Naar inhoud onderschrijven protestanten de 5 sola’s om zich te onderscheiden van de roomse kerk. Ze kennen zodoende geen kerkhiërarchie of celibaat. Verder vormen ze qua strengheid in de leer een gemêleerd gezelschap dat varieert van vrijzinnig (In BE meer dan in NL geassocieerd met ongelovigheid of agnosticisme) via gematigd naar orthodox en bevindelijk. Deze indeling komt in feite bij elk overtuigingsegment (religieus incl. New-Age, politiek etc.) terug, maar is in het protestantisme meer geïnstitutionaliseerd. Een ander onderscheid is dat tussen conventioneel protestantisme en evangelisch christendom. Het laatste kwam m.n. via de USA naar de lage landen en  legt nadruk op persoonlijke geloofsinspiratie & evangelisatie. Evangelische christenen zitten qua geloofsinhoud en ethiek aan de orthodox bevindelijke kant van het spectrum, maar qua liturgie zijn ze vrijer en alternatiever dan conventionele groepen. De richtingen kennen eigen theologische opleidingen voor predikanten. In 1978 fuseerden de 3 traditionele protestante kerkgenootschappen in BE zich tot de VPKB (Verenigde Protestante kerk van België). De methodisten sloten zich hier bij aan en andere evangelische groepen verenigden zich in 1989 in een Vlaamse evangelische alliantie en een Waalse evenknie. In 2003 verenigden de Waalse VKPB en evangelische kerken zich op hun beurt in CACPE.

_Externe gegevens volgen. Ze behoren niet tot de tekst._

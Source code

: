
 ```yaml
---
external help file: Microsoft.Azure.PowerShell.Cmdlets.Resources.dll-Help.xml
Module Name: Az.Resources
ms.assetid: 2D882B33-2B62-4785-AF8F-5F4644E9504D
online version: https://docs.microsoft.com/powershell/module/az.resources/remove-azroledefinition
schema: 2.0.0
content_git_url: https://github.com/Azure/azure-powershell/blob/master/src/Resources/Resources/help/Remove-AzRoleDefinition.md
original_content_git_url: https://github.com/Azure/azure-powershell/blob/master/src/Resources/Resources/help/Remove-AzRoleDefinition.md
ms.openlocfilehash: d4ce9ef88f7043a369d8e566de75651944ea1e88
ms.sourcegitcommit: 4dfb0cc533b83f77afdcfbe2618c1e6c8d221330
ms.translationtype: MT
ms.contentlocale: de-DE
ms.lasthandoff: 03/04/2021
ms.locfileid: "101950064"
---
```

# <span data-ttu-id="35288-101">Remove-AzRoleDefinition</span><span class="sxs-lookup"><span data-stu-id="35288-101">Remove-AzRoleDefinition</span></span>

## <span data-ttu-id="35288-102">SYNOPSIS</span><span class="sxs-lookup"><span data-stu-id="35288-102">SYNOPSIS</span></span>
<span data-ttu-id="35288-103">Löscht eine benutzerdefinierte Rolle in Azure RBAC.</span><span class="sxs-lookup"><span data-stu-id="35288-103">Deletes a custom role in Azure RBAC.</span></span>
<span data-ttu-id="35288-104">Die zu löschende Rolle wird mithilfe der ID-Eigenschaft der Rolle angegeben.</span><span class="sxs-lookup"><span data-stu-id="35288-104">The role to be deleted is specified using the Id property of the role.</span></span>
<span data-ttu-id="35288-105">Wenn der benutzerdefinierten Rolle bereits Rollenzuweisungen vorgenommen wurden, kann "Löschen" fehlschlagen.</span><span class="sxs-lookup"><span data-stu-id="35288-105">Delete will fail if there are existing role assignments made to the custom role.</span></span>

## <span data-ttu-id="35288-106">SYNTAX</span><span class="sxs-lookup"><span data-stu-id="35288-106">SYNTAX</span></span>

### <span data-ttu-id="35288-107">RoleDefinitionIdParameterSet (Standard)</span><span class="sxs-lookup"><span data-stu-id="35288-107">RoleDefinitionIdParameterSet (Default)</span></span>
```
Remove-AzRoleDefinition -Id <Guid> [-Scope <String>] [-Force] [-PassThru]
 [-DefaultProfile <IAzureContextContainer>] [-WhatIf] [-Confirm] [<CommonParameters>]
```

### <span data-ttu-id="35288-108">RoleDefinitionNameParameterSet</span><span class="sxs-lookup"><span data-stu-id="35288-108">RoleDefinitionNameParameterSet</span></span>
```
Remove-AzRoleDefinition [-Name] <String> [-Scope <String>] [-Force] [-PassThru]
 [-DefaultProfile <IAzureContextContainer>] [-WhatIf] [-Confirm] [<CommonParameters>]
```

In de 17e eeuw vestigden zich Grieken & Russen als de eerste aanhangers van de orthodoxie in België. In 1900 kreeg Antwerpen als eerste een (Grieks) orthodoxe kerk. De orthodoxen kerken bleven lang splintergroeperingen, maar werden in 1985 wel officieel erkend door de Belgische overheid. De doorbrak van het geloof is van veel recentere datum. Ze kwam tot stand via immigratie vanuit zuidoost Europa; m.n. sinds vanuit Roemenië en Bulgarije. Rond 2015 telde men in BE rond 100.000 Roemenen en Bulgaren, zo’n 25.000 Grieken en 25.000 tot 100.000 Russen. Samen brengen ze de aanhang van orthodoxe kerken op 1 à 2%. Sinds nov. 2013 is de Belg Yvers Peckstadt als metropoliet Athenagoras orthodox kerkleider in de Benelux. De Russisch orthodoxe kerk kent voor de Benelux Simon als eigen aartsbisschop. Van de overige christelijke gemeenschappen zijn de (erkende) Anglicanen in BE met naar schatting 11.000. Onder de grotere niet erkende groeperingen vallen Jehova’s (25.000 doopleden), Mormonen (10.000) en 7e dagadventisten (4000).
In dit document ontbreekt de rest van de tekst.